Dead-heading the flowers

so that more energy will go into the new flowers…that’s what I spend my early mornings doing when I can. I take a cup of coffee with me (has to have real half-n-half in it!) and the cats are out following me, sniffing the flowers, rubbing their chins on the my lone and dying cactus plant.

I usually get up early and go to a meeting. But lately, I have indulged in my love of slowing waking up.

The first I do when I get up, is feed the cats – no, pamper and pet them or play with them. I need to pray but sometimes I forget until after the girls are taken care of. What does that say about me?? I think we all know. So I feed them. They sit as I put their collars with name tags and my cell number on them. And then they go out onto my deck. My older cat goes slowly out the door, aggravating the younger one, who would just jump out into the new world. Because when I watch them, it seems like it is new every day to them.

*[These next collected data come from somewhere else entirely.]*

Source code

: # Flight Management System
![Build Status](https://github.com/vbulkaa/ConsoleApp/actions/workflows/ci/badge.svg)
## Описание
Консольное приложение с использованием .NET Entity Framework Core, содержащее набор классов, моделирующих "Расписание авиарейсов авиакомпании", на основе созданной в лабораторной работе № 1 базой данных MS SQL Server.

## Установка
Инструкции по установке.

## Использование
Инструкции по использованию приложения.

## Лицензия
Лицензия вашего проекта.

I have a wind chime a friend gave me that has a glass ball in the middle that rotates colors when it’s evening until the wee, dark hours in the morning. It’s solar power (along with a rechargeable battery). When I discovered that the ball was still rotating colors in the darkness of morning, I got a cuppa and sat out on the deck to meditate on the changing colors. It doesn’t hold my interest long enough to meditate so I usually end up going down the steps to the grass and the little 6×6 raised garden I put in after my first work layoff.

I watch the cats sniff their new world and wait for a little bit of light to dead-head my flowers by. It’s a necessary pruning in the cycle of natural life.

And, that makes me think about my own “pruning” process. Some of which, was very painful. Some of it full of an awakening awe and acceptance of my truth. All of it a necessary path I must travel – but not alone unless I choose to be alone.

And I have chosen to be alone more often than not. But that comfortable habit is going to have to go under the pruning knife as well. Because I have spent too much of my time and mind looking back over my decisions – were they right? if they were, how come I’m still alone? – as if this would enhance my current day or life.

How come? Because I chose it, that’s how come. Why come? Because I was graced with God’s Will and healing. No doubt about that.

Now, what do I do from here? As I discover that, I’ll get back to you.